Zwei andere Anbieter hatten mehr Geld geboten

Es gehört zu den Merkwürdigkeiten des Zuschlags, den Olaf Scholz im Februar 2018 verkündet hatte, dass die zwei anderen verbliebenen Anbieter mehr geboten hatten - nämlich 131,9 sowie 135 Millionen Euro. Der Senat erklärte das ursprünglich damit, dass die beiden anderen Bestbieter eine stärkere Ausnutzung des Areals geplant hätten und darum pro Quadratmeter Bruttogeschossfläche weniger gezahlt hätten.

Doch, oh Wunder: Zwei Jahre später hielt die Hamburger Stadtregierung in einer Protokollerklärung fest, dass Benkos Signa-Gruppe statt wie im Grundstückskaufvertrag vorgesehen 135.000 Quadratmeter Bruttogeschossfläche laut eines Nachtragvertrags insgesamt 159.700 Quadratmeter bauen dürfe.
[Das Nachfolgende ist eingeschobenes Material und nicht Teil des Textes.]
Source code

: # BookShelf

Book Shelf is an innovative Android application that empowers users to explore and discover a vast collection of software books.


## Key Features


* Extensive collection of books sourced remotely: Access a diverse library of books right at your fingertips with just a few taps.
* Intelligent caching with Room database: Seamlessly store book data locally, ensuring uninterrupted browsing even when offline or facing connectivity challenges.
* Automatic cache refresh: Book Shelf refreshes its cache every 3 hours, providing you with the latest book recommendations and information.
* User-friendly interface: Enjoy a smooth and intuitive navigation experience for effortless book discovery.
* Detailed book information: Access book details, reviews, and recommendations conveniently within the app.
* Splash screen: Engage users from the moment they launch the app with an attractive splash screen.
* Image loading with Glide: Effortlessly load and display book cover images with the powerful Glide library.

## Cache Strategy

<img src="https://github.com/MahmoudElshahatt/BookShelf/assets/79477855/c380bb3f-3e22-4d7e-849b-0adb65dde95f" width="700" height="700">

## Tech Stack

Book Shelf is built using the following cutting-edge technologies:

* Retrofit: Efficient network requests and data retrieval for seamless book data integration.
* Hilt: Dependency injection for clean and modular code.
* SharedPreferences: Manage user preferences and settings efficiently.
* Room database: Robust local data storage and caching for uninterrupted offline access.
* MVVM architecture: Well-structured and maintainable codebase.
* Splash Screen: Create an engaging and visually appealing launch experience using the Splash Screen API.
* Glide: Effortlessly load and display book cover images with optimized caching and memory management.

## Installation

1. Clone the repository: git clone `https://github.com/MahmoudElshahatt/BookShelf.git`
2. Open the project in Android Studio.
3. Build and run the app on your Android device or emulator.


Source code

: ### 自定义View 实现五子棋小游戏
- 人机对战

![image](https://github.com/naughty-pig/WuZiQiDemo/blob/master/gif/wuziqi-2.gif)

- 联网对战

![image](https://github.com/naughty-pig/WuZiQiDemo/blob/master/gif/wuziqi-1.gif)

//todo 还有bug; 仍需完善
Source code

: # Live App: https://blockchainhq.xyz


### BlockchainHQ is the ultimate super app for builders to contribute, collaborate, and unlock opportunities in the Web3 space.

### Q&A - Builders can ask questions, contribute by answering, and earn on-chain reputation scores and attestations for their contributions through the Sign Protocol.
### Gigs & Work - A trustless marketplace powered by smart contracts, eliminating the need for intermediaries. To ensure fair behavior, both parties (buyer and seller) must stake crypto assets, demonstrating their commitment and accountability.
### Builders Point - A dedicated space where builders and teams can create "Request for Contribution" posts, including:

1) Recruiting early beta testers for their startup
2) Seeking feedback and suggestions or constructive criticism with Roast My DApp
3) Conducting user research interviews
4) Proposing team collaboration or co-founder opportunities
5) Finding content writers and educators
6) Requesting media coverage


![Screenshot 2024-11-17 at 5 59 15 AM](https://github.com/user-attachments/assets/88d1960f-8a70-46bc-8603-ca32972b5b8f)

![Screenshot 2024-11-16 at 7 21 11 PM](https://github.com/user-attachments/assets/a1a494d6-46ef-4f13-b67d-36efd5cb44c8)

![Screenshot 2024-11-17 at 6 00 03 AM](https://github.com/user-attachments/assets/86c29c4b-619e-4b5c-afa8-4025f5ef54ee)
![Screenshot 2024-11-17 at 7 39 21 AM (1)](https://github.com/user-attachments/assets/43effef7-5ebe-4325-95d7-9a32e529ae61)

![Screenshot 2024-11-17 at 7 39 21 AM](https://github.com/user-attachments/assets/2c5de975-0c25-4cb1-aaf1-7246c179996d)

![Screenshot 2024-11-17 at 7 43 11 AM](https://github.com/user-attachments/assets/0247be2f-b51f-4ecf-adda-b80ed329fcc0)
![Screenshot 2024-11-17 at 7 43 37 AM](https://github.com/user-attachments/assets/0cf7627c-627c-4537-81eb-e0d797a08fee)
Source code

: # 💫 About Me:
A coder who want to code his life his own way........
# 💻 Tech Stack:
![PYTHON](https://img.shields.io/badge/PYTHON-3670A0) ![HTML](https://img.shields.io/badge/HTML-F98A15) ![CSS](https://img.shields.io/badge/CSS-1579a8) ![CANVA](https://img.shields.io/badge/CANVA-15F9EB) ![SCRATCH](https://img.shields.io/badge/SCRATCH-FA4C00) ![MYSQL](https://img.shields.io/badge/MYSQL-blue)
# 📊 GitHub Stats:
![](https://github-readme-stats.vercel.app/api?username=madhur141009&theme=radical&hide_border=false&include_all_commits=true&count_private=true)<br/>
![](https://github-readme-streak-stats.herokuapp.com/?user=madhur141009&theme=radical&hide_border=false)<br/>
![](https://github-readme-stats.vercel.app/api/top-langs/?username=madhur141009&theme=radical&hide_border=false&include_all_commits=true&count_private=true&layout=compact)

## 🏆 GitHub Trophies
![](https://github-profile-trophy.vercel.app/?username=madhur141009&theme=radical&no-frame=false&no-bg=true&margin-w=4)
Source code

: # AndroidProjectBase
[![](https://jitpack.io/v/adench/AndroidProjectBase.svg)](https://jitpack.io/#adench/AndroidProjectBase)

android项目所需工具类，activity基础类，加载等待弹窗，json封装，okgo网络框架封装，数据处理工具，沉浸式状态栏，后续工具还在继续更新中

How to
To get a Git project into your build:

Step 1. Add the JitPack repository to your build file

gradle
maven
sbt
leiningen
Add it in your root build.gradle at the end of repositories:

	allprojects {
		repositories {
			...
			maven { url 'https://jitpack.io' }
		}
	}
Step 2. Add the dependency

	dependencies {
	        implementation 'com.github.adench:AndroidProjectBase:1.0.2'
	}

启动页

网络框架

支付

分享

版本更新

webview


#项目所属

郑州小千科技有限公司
Allein 21.000 Quadratmeter an zusätzlichen Büroflächen darf Benko jetzt errichten lassen.

Benko hatte die Frage nach dem vorteilhaften Kaufpreis auf seine Weise bereits im Oktober 2018 im "Handelsblatt" beantwortet. Den Zuschlag habe er nicht erhalten, "weil wir den besten Preis aufgerufen haben, sondern weil wir der Hansestadt am Ende als verlässlichster Partner galten".